Want to Make Perfect UI?

Use the Avatar Method to improve project quality

Erik Messaki     |       October 19, 2022

What makes the best designers so successful?

Solid experience? Soft and hard skills? Some special vision or imagination?

Top designers can separate themselves from design.

Automatism: your friend & your enemy

A designer’s work tends to breed automatic skills. It’s especially true for UI designers. When you’ve done something a hundred or a thousand times, it becomes completely automatic. That’s great for speediness and quality but lethal for creativity and originality.

Experienced designers often work mechanically, doing the same thing year after year. Once upon a time, they used to be on top, but it’s hard to believe now. They’re stuck in a rut. And each of us risks the same fate.

Acknowledging the problem is half the solution.

Here’s the other half.

How to stop being an automaton and start making great designs

To get out of the box, you have to learn to think differently. The Avatar Method is the best way to make sure your designs are always relevant and effective. All you need is a few avatars. Don’t worry, there’s no risk of splitting your personality.

Let’s start with creating several folders. Each folder will house an avatar. You can also create icons for them. The avatars themselves can and should be visualized. Here they are:

1. Businessman

2. Detective

3. Customer

4. Salesman

5. Reporter

Rule 1: This method only works with a new project. Don’t change the avatar sequence.

Rule 2: Every time you find yourself thinking of design or visualizing, look for an alternative answer outside the realm of design. The more you practice, the less frequently the need for this will arise.

Ready? Open up a new project (the brief and the rest of the stuff). Designer mode off, game on. Time to do some body-swapping.

Avatar 1: Businessman

You are a businessman. You’re doing this project for yourself and your business. Learn as much as possible about your own company and similar ones. What are they doing to win over the market? Approach this task in terms of its benefits and prospects. Think hard.

Ask yourself: “How can I make my brand famous? How can I make my product more valuable? I’ve got a business partner (your real-life client). I should ask his advice and listen to what he has to say.”

If you have any important questions (and you definitely will!), write them down to discuss with your client. The better you understand his problem, the more pleasant and productive your subsequent relationship will be.

The Businessman avatar helps you gain an in-depth understanding of the project, appreciate the client’s ideas, justify your solutions, and further develop the concept in close cooperation.

Avatar 2: Detective

You are a detective. You’ve been hired to sniff out as much useful information as possible. You need to gather all the available data about the product, the competitors, and the users.

Be meticulous in putting everything you’ve collected into the folder. Make notes, take screenshots. Think and analyze.

Attention! A detective knows nothing about aesthetics. He’s a creature of pure reason. He looks for whatever works and finds out why it does.

Ask yourself: “What’s good about this product? What isn’t? Why is this competing website more popular than a similar one?”

Look for any answers, as long as they have nothing to do with design. It won’t be easy, but you’ll make it.

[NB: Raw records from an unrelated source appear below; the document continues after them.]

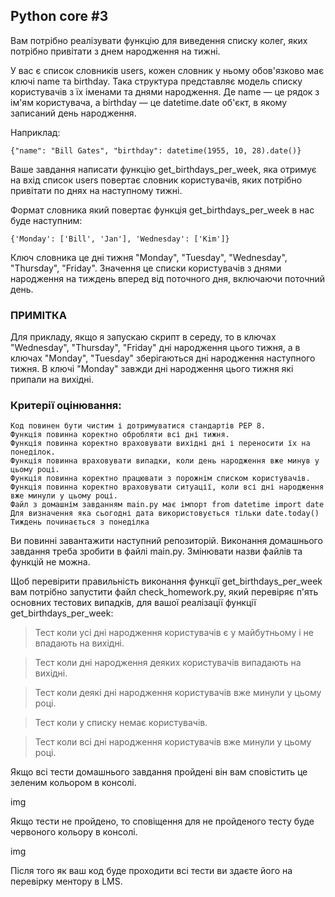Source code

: ## Python core #3 

  Вам потрібно реалізувати функцію для виведення списку колег, яких потрібно привітати з днем народження на тижні.

  У вас є список словників users, кожен словник у ньому обов'язково має ключі name та birthday. Така структура представляє модель списку користувачів з їх іменами та днями народження. Де name — це рядок з ім'ям користувача, а birthday — це datetime.date об'єкт, в якому записаний день народження.

  Наприклад:
  
    {"name": "Bill Gates", "birthday": datetime(1955, 10, 28).date()}

  Ваше завдання написати функцію get_birthdays_per_week, яка отримує на вхід список users повертає словник користувачів, яких потрібно привітати по днях на наступному тижні.

  Формат словника який повертає функція get_birthdays_per_week в нас буде наступним:

    {'Monday': ['Bill', 'Jan'], 'Wednesday': ['Kim']}

  Ключ словника це дні тижня "Monday", "Tuesday", "Wednesday", "Thursday", "Friday". Значення це списки користувачів з днями народження на тиждень вперед від поточного дня, включаючи поточний день.

### ПРИМІТКА
  Для прикладу, якщо я запускаю скрипт в середу, то в ключах "Wednesday", "Thursday", "Friday" дні народження цього тижня, а в ключах "Monday", "Tuesday" зберігаються дні народження наступного тижня. В ключі "Monday" завжди дні народження цього тижня які припали на вихідні.

### Критерії оцінювання:

    Код повинен бути чистим і дотримуватися стандартів PEP 8.
    Функція повинна коректно обробляти всі дні тижня.
    Функція повинна коректно враховувати вихідні дні і переносити їх на понеділок.
    Функція повинна враховувати випадки, коли день народження вже минув у цьому році.
    Функція повинна коректно працювати з порожнім списком користувачів.
    Функція повинна коректно враховувати ситуації, коли всі дні народження вже минули у цьому році.
    Файл з домашнім завданням main.py має імпорт from datetime import date
    Для визначення яка сьогодні дата використовується тільки date.today()
    Тиждень починається з понеділка

  Ви повинні завантажити наступний репозиторій. Виконання домашнього завдання треба зробити в файлі main.py. Змінювати назви файлів та функцій не можна.

  Щоб перевірити правильність виконання функції get_birthdays_per_week вам потрібно запустити файл check_homework.py, який перевіряє п'ять основних тестових випадків, для вашої реалізації функції get_birthdays_per_week:

> Тест коли усі дні народження користувачів є у майбутньому і не впадають на вихідні.

> Тест коли дні народження деяких користувачів випадають на вихідні.

> Тест коли деякі дні народження користувачів вже минули у цьому році.

> Тест коли у списку немає користувачів.

> Тест коли всі дні народження користувачів вже минули у цьому році.

Якщо всі тести домашнього завдання пройдені він вам сповістить це зеленим кольором в консолі.

img

Якщо тести не пройдено, то сповіщення для не пройденого тесту буде червоного кольору в консолі.

img

Після того як ваш код буде проходити всі тести ви здаєте його на перевірку ментору в LMS.
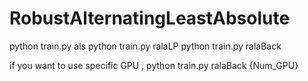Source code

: # RobustAlternatingLeastAbsolute

python train.py als
python train.py ralaLP
python train.py ralaBack

if you want to use specific GPU , python train.py ralaBack {Num_GPU}
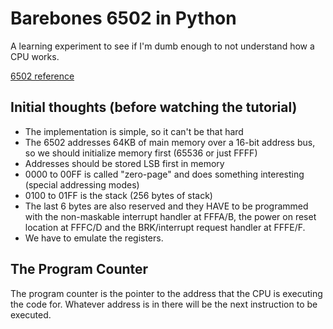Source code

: # Barebones 6502 in Python

A learning experiment to see if I'm dumb enough to not understand how a CPU works.

[6502 reference](https://cx16.dk/6502/architecture.html)

## Initial thoughts (before watching the tutorial)

- The implementation is simple, so it can't be that hard
- The 6502 addresses 64KB of main memory over a 16-bit address bus, so we should initialize memory first (65536 or just FFFF)
- Addresses should be stored LSB first in memory
- 0000 to 00FF is called "zero-page" and does something interesting (special addressing modes)
- 0100 to 01FF is the stack (256 bytes of stack)
- The last 6 bytes are also reserved and they HAVE to be programmed with the non-maskable interrupt handler at FFFA/B, the power on reset location at FFFC/D and the BRK/interrupt request handler at FFFE/F.
- We have to emulate the registers.

## The Program Counter

The program counter is the pointer to the address that the CPU is executing the code for. Whatever address is in there will be the next instruction to be executed.
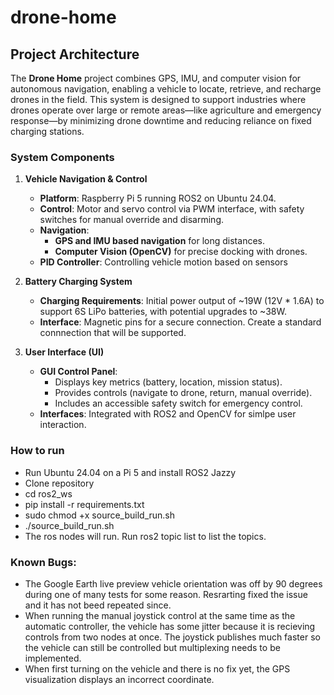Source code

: # drone-home
## Project Architecture

The **Drone Home** project combines GPS, IMU, and computer vision for autonomous navigation, enabling a vehicle to locate, retrieve, and recharge drones in the field. This system is designed to support industries where drones operate over large or remote areas—like agriculture and emergency response—by minimizing drone downtime and reducing reliance on fixed charging stations.

### System Components

1. **Vehicle Navigation & Control**
   - **Platform**: Raspberry Pi 5 running ROS2 on Ubuntu 24.04.
   - **Control**: Motor and servo control via PWM interface, with safety switches for manual override and disarming.
   - **Navigation**:
     - **GPS and IMU based navigation** for long distances.
     - **Computer Vision (OpenCV)** for precise docking with drones.
   - **PID Controller**: Controlling vehicle motion based on sensors

2. **Battery Charging System**
   - **Charging Requirements**: Initial power output of ~19W (12V * 1.6A) to support 6S LiPo batteries, with potential upgrades to ~38W.
   - **Interface**: Magnetic pins for a secure connection. Create a standard connnection that will be supported.

3. **User Interface (UI)**
   - **GUI Control Panel**:
     - Displays key metrics (battery, location, mission status).
     - Provides controls (navigate to drone, return, manual override).
     - Includes an accessible safety switch for emergency control.
   - **Interfaces**: Integrated with ROS2 and OpenCV for simlpe user interaction.

### How to run
- Run Ubuntu 24.04 on a Pi 5 and install ROS2 Jazzy
- Clone repository
- cd ros2_ws
- pip install -r requirements.txt
- sudo chmod +x source_build_run.sh
- ./source_build_run.sh
- The ros nodes will run. Run ros2 topic list to list the topics. 

### Known Bugs:
- The Google Earth live preview vehicle orientation was off by 90 degrees during one of many tests for some reason. Resrarting fixed the issue and it has not beed repeated since.
- When running the manual joystick control at the same time as the automatic controller, the vehicle has some jitter because it is recieving controls from two nodes at once. The joystick publishes much faster so the vehicle can still be controlled but multiplexing needs to be implemented.
- When first turning on the vehicle and there is no fix yet, the GPS visualization displays an incorrect coordinate.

The detective gathers information and analyzes:

1. The product (its features, capabilities, advantages).

2. The competing platforms (advantages and disadvantages in terms of accomplishing the goal).

3. The users (assembling a “dossier” on every target group).

The Detective avatar achieves the same goals as the marketer and the UX designer combined. It’s much more fun, however, to play the detective. “Getting the measure of these users” is much more exciting than “creating a portrait of the target audience.”

Avatar 3: Customer

You are a customer. The very same one you’ve just “gotten the measure of.” Now you know his motives and secret pains, so it will be easy to inhabit his mind. You can predict his behaviors and responses (which is what your scenario will be based on). But until this moment, you have been looking at him from the outside.

Now you are him. Engage all your powers of imagination. You know what you want. You won’t be fooled! Consider your problem and the perfect possible solution. Take note of all the advantages you want to get.

Draw your idea of the simplest and most convenient way to achieve it. Make it a primitive freehand drawing on a scrap of paper; it’s not like you’re a designer!

The Customer avatar is a lot more useful than user portraits. Looking at someone from the outside is very different from trying their personality on, like an actor. A user profile doesn’t reveal the user’s ideas, motives, vision of the way, goal, and advantages. The avatar lays it all out for you to see.

Avatar 4: Salesman


You are a salesman. Get into character. Your job is to sell the product by any means possible.

Qualities of a successful salesman: excellent knowledge of the product, communication skills, good grasp of consumer psychology, good conversation skills, stress resistance, and ability to anticipate possible objections.

Now compare this list to the demands made of a good digital product. Pretty similar, aren’t they?

A salesman knows how to attract customers. You’ve already been in the customer’s skin, so you know his tastes, quibbles, and desire. You know everything about the product after playing the detective.

Now you have a better understanding of how to present your selling proposition. No, this has nothing to do with visual presentation. Salesmen are not designers. But designers can learn a lot from them: how to grab the customer’s attention, get them interested, engage them in a dialog; what emotions to engage, which tone of voice to use, and how to satisfy the customer without compromising your profits.

Ask yourself: “What should I do I to make people want to buy my product?”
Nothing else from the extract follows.